Blue Origin Livestreams - But Postpones - Its First Orbital Rocket Launch (blueorigin.com) 33

"We're standing down on today's launch attempt," Blue Origin posted late last night, "to troubleshoot a vehicle subsystem issue that will take us beyond our launch window. We're reviewing opportunities for our next launch attempt."

But soon Blue Origin will again attempt its very first orbital flight. And they'll also attempt to land their reusable Stage 1 on a drone in the Atlantic ocean...

Several hours Sunday night their rocket was fueled on its launch pad at Cape Canaveral, Florida, awaiting ignition. Its three-hour launch window had just opened. And Blue Origin was webcasting it all live on their web page...

But whatever happened, Ars Technica's senior space editor Eric Berger got to talk to an "affable and anxious" Jeff Bezos: "It's pretty exciting, isn't it?" Jeff Bezos, the founder of Amazon and Blue Origin, said by way of greeting... I asked what his expectations were for the launch of New Glenn, which has a three-hour window that opens at 1 am ET (06:00 UTC) on Monday, January 13... "We would certainly like to achieve orbit, and get the Blue Ring Pathfinder into orbit," Bezos said. "Landing the booster would be gravy on top of that. It's kind of insane to try and land the booster. A more sane approach would probably be to try to land it into ocean. But we're gonna go for it."

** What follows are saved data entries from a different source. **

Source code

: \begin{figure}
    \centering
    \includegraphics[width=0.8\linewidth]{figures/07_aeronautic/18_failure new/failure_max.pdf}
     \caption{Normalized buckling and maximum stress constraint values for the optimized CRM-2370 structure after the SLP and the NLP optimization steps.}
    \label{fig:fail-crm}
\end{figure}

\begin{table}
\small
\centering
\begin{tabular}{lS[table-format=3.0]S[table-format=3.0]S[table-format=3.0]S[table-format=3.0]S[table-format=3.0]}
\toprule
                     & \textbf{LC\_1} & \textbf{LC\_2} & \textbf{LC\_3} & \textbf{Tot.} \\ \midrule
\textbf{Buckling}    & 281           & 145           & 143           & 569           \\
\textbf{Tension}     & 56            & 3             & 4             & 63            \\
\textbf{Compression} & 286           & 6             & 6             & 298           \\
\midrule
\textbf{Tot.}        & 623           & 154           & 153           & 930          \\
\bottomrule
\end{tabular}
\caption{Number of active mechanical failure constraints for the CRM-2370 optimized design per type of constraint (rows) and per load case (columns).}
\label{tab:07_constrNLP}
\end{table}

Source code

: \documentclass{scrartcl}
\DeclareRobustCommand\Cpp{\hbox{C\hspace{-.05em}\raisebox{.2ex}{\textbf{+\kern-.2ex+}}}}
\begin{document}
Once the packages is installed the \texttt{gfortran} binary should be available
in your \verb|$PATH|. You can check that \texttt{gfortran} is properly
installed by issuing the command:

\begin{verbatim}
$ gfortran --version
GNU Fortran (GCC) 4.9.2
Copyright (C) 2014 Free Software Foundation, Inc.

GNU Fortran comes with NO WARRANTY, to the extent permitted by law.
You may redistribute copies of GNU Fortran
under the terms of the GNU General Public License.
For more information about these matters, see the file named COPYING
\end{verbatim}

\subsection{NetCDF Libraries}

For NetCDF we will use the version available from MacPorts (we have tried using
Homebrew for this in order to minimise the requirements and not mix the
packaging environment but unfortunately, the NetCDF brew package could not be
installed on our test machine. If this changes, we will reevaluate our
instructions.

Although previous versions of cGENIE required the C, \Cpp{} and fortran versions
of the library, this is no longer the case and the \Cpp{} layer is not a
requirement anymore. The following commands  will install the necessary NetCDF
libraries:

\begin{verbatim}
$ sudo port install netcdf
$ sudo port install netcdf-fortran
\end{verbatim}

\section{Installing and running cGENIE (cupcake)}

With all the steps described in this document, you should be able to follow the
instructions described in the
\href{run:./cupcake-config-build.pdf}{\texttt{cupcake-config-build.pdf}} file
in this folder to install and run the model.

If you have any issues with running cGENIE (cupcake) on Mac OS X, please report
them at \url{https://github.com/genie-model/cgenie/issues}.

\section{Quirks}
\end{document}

Blue Origin has built a considerable amount of infrastructure on a drone ship, Jacklyn, that will be waiting offshore for the rocket to land upon. Was Bezos not concerned about putting that hardware at risk? "I'm worried about everything," he admitted. However, the rocket has been programmed to divert from the ship if the avionics on board the vehicle sense that anything is off-nominal. And there is, of course, a pretty good chance of that happening. "We've done a lot of work, we've done a lot of testing, but there are some things that can only be tested in flight," Bezos said. "And you can't be overconfident in these things... The reality is, there are a lot of things that go wrong, and you have to accept that, if something goes wrong, we'll pick ourselves up and get busy for the second flight."

Bezos also pointed out that 7% of all the people who have ever flown into space have done so on a Blue Origin vehicle — including himself, an experience he told Ars Technica "is kind of hard to beat... That really was very meaningful for a whole bunch of reasons.

"But this is, you know, the culmination of a lot of hard work by a lot of people. And it's a really big deal. You know, you don't get very many first flights, yeah, and here we go."

The rocket's payload nose cone (or fairing) has the signatures of thousands of Blue Origin employees, according to a Blue Origin post on Instagram, calling it "a tribute to the hard work and passion for mission we all have here..." More details about the launch:
  • Space.com notes that the launch "was initially scheduled for Jan. 10 and then Jan. 12, but Blue Origin postponed it due to rough offshore weather that could affect a rocket landing on the company's recovery ship in the Atlantic." Space Force officials forecast the chance of good liftoff conditions Sunday night were 50%.
  • "We want to be clear about our objectives," Blue Origin posted Sunday on X.com. "This is our first flight and we've prepared rigorously for it. But no amount of ground testing or mission simulations is a replacement for flying this rocket. Our key objective today is to reach orbit safely. Anything beyond that is icing on the cake. We know landing the booster on our first try offshore in the Atlantic is ambitious — but we're going for it. No matter what happens, we'll learn, refine, and apply that knowledge to our next launch."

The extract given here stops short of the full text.